The governors swallowed hard, but stayed in the game. Their chairman, Georgia Gov. George D. Busbee, a Democrat, said he knew there were worries, "but our overall approach must be based not upon the sum total of these concerns," but on the great prize to be won if federalism could be revived. He did say, however, at the midwinter meeting last February, "The cuts are totally unacceptable if flexibility and relief from mandates do not arrive simultaneously. We cannot have the cuts today and the flexibility to adjust to them at some vague point in the future."

Well, Reagan cut the cards and Congress dealt them. And six months later, the governors had been handed all of the cuts and a good deal less than all the flexibility. By the administration's count, Congress approved 57 of the 88 categorical grant consolidations Reagan sought --egoricals remain on the books.

By the governors' count, $2.3 billion of federal aid was freed from some restraints, but more than $11 billion of federal aid was cut.

Nonetheless, Busbee, perhaps the strongest chairman the governors have had since ex-Gov. Daniel J. Evans, the Washington Republican, pushed and prodded his colleagues to take an even bigger flyer here.

The invitation to phase out federal aid to education, transportation and law-enforcement will be seized eagerly by an administration searching for $60 billion more in budget cuts in the next two years. But the call for federalization of welfare and Medicaid will run headlong into Reagan's long-held personal and philosophical objections.

Busbee told me the gamble was worth taking because "the proliferation of categorical grants has completely stripped the states of discretion.
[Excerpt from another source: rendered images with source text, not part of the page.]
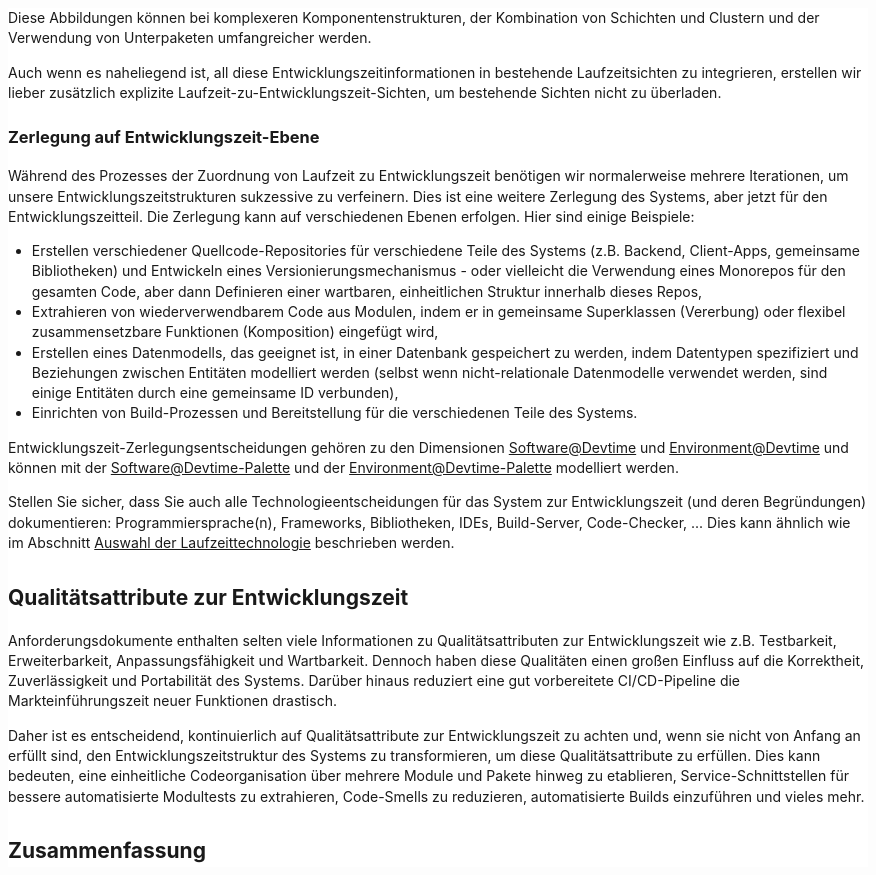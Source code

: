 Diese Abbildungen können bei komplexeren Komponentenstrukturen, der Kombination von Schichten und Clustern und der Verwendung von Unterpaketen umfangreicher werden.

Auch wenn es naheliegend ist, all diese Entwicklungszeitinformationen in bestehende Laufzeitsichten zu integrieren, erstellen wir lieber zusätzlich explizite Laufzeit-zu-Entwicklungszeit-Sichten, um bestehende Sichten nicht zu überladen. 

### Zerlegung auf Entwicklungszeit-Ebene

Während des Prozesses der Zuordnung von Laufzeit zu Entwicklungszeit benötigen wir normalerweise mehrere Iterationen, um unsere Entwicklungszeitstrukturen sukzessive zu verfeinern. Dies ist eine weitere Zerlegung des Systems, aber jetzt für den Entwicklungszeitteil. Die Zerlegung kann auf verschiedenen Ebenen erfolgen. Hier sind einige Beispiele:

- Erstellen verschiedener Quellcode-Repositories für verschiedene Teile des Systems (z.B. Backend, Client-Apps, gemeinsame Bibliotheken) und Entwickeln eines Versionierungsmechanismus - oder vielleicht die Verwendung eines Monorepos für den gesamten Code, aber dann Definieren einer wartbaren, einheitlichen Struktur innerhalb dieses Repos,
- Extrahieren von wiederverwendbarem Code aus Modulen, indem er in gemeinsame Superklassen (Vererbung) oder flexibel zusammensetzbare Funktionen (Komposition) eingefügt wird,
- Erstellen eines Datenmodells, das geeignet ist, in einer Datenbank gespeichert zu werden, indem Datentypen spezifiziert und Beziehungen zwischen Entitäten modelliert werden (selbst wenn nicht-relationale Datenmodelle verwendet werden, sind einige Entitäten durch eine gemeinsame ID verbunden),
- Einrichten von Build-Prozessen und Bereitstellung für die verschiedenen Teile des Systems.

Entwicklungszeit-Zerlegungsentscheidungen gehören zu den Dimensionen [Software@Devtime](../views/dimensions/index.html#softwaredevtime) und [Environment@Devtime](../views/dimensions/index.html#environmentdevtime) und können mit der [Software@Devtime-Palette](../views/elements/index.html#softwaredevtime) und der [Environment@Devtime-Palette](../views/elements/index.html#environmentdevtime) modelliert werden.

Stellen Sie sicher, dass Sie auch alle Technologieentscheidungen für das System zur Entwicklungszeit (und deren Begründungen) dokumentieren: Programmiersprache(n), Frameworks, Bibliotheken, IDEs, Build-Server, Code-Checker, ... Dies kann ähnlich wie im Abschnitt [Auswahl der Laufzeittechnologie](#auswahl-der-technologien-zur-laufzeit) beschrieben werden.

## Qualitätsattribute zur Entwicklungszeit

Anforderungsdokumente enthalten selten viele Informationen zu Qualitätsattributen zur Entwicklungszeit wie z.B. Testbarkeit, Erweiterbarkeit, Anpassungsfähigkeit und Wartbarkeit. Dennoch haben diese Qualitäten einen großen Einfluss auf die Korrektheit, Zuverlässigkeit und Portabilität des Systems. Darüber hinaus reduziert eine gut vorbereitete CI/CD-Pipeline die Markteinführungszeit neuer Funktionen drastisch.

Daher ist es entscheidend, kontinuierlich auf Qualitätsattribute zur Entwicklungszeit zu achten und, wenn sie nicht von Anfang an erfüllt sind, den Entwicklungszeitstruktur des Systems zu transformieren, um diese Qualitätsattribute zu erfüllen. Dies kann bedeuten, eine einheitliche Codeorganisation über mehrere Module und Pakete hinweg zu etablieren, Service-Schnittstellen für bessere automatisierte Modultests zu extrahieren, Code-Smells zu reduzieren, automatisierte Builds einzuführen und vieles mehr.

## Zusammenfassung
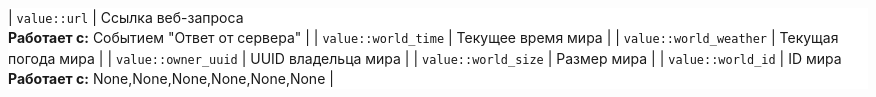| `value::url`                         | Ссылка веб-запроса<br/>**Работает с:** Событием "Ответ от сервера"                                                                                                                                                  |
| `value::world_time`                  | Текущее время мира                                                                                                                                                                                                  |
| `value::world_weather`               | Текущая погода мира                                                                                                                                                                                                 |
| `value::owner_uuid`                  | UUID владельца мира                                                                                                                                                                                                 |
| `value::world_size`                  | Размер мира                                                                                                                                                                                                         |
| `value::world_id`                    | ID мира<br/>**Работает с:** None,None,None,None,None,None                                                                                                                                                           |
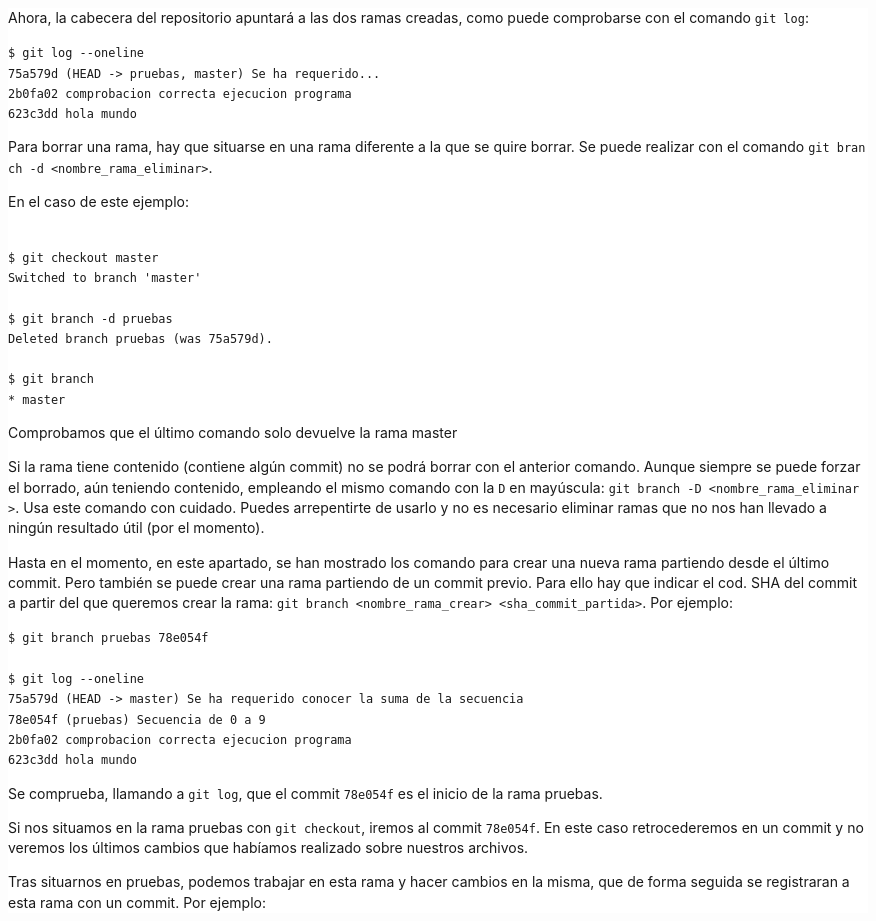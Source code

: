 Ahora, la cabecera del repositorio apuntará a las dos ramas creadas, como puede comprobarse con el comando `git log`:

```git
$ git log --oneline
75a579d (HEAD -> pruebas, master) Se ha requerido...
2b0fa02 comprobacion correcta ejecucion programa
623c3dd hola mundo
```

Para borrar una rama, hay que situarse en una rama diferente a la que se quire borrar. Se puede realizar con el comando `git branch -d <nombre_rama_eliminar>`.

En el caso de este ejemplo:

```git

$ git checkout master
Switched to branch 'master'

$ git branch -d pruebas
Deleted branch pruebas (was 75a579d).

$ git branch
* master
```

Comprobamos que el último comando solo devuelve la rama master

Si la rama tiene contenido (contiene algún commit) no se podrá borrar con el anterior comando. Aunque siempre se puede forzar el borrado, aún teniendo contenido, empleando el mismo comando con la `D` en mayúscula: `git branch -D <nombre_rama_eliminar>`. Usa este comando con cuidado. Puedes arrepentirte de usarlo y no es necesario eliminar ramas que no nos han llevado a ningún resultado útil (por el momento).

Hasta en el momento, en este apartado, se han mostrado los comando para crear una nueva rama partiendo desde el último commit. Pero también se puede crear una rama partiendo de un commit previo. Para ello hay que indicar el cod. SHA del commit a partir del que queremos crear la rama: `git branch <nombre_rama_crear> <sha_commit_partida>`. Por ejemplo:

```git
$ git branch pruebas 78e054f

$ git log --oneline
75a579d (HEAD -> master) Se ha requerido conocer la suma de la secuencia
78e054f (pruebas) Secuencia de 0 a 9
2b0fa02 comprobacion correcta ejecucion programa
623c3dd hola mundo
```

Se comprueba, llamando a `git log`, que el commit `78e054f` es el inicio de la rama pruebas.

Si nos situamos en la rama pruebas con `git checkout`, iremos al commit `78e054f`. En este caso retrocederemos en un commit y no veremos los últimos cambios que habíamos realizado sobre nuestros archivos.

Tras situarnos en pruebas, podemos trabajar en esta rama y hacer cambios en la misma, que de forma seguida se registraran a esta rama con un commit. Por ejemplo:
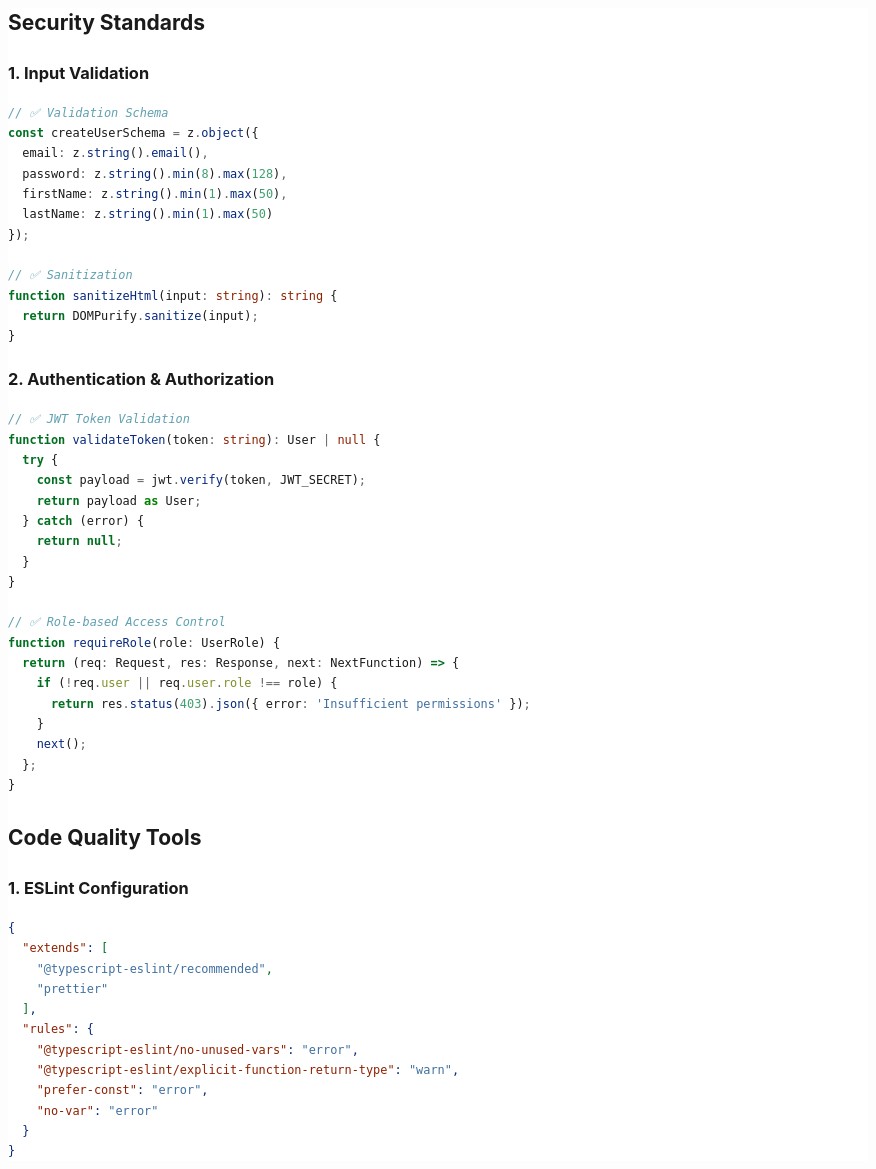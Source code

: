 ## Security Standards

### 1. Input Validation

```typescript
// ✅ Validation Schema
const createUserSchema = z.object({
  email: z.string().email(),
  password: z.string().min(8).max(128),
  firstName: z.string().min(1).max(50),
  lastName: z.string().min(1).max(50)
});

// ✅ Sanitization
function sanitizeHtml(input: string): string {
  return DOMPurify.sanitize(input);
}
```

### 2. Authentication & Authorization

```typescript
// ✅ JWT Token Validation
function validateToken(token: string): User | null {
  try {
    const payload = jwt.verify(token, JWT_SECRET);
    return payload as User;
  } catch (error) {
    return null;
  }
}

// ✅ Role-based Access Control
function requireRole(role: UserRole) {
  return (req: Request, res: Response, next: NextFunction) => {
    if (!req.user || req.user.role !== role) {
      return res.status(403).json({ error: 'Insufficient permissions' });
    }
    next();
  };
}
```

## Code Quality Tools

### 1. ESLint Configuration
```json
{
  "extends": [
    "@typescript-eslint/recommended",
    "prettier"
  ],
  "rules": {
    "@typescript-eslint/no-unused-vars": "error",
    "@typescript-eslint/explicit-function-return-type": "warn",
    "prefer-const": "error",
    "no-var": "error"
  }
}
```
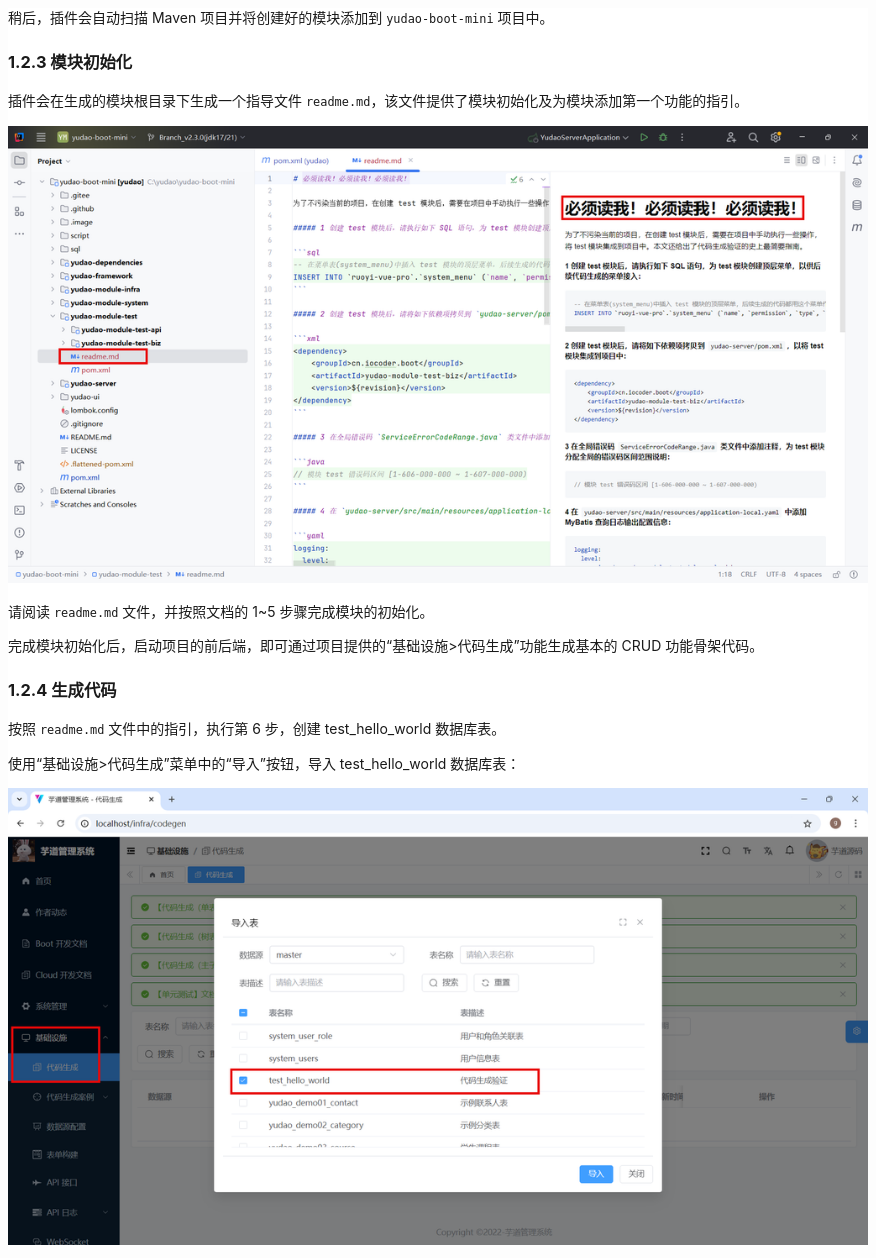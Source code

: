 稍后，插件会自动扫描 Maven 项目并将创建好的模块添加到 `yudao-boot-mini` 项目中。

### 1.2.3 模块初始化

插件会在生成的模块根目录下生成一个指导文件 `readme.md`，该文件提供了模块初始化及为模块添加第一个功能的指引。

![image-20241020192158117](./images/image-20241020192158117.png)

请阅读 `readme.md` 文件，并按照文档的 1~5 步骤完成模块的初始化。

完成模块初始化后，启动项目的前后端，即可通过项目提供的“基础设施>代码生成”功能生成基本的 CRUD 功能骨架代码。

### 1.2.4 生成代码

按照 `readme.md` 文件中的指引，执行第 6 步，创建 test_hello_world 数据库表。

使用“基础设施>代码生成”菜单中的“导入”按钮，导入 test_hello_world 数据库表：

![image-20241020193715668](./images/image-20241020193715668.png)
They not only tie us down on the use of their money, they leverage the use of our own money. So I don't see that we have anything to lose."

But doubts abound among other governors. The 30-5 vote approving the Big Gamble was more a sign of respect for Busbee as the retiring chairman than an expression of confidence that the states will collect on their bet.

Busbee himself acknowledged the risk when he described the intensity of the fight he led last month to defeat an administration proposal to cap federal Medicaid payments. This would have shifted an increasing share of that largest of all welfare programs from Washington to the states.

"You simply cannot save a buck by passing the buck," Busbee said. It is a message the governors will have to shout in unison at Washington, if the Atlantic City gamble is not to bankrupt them and their states.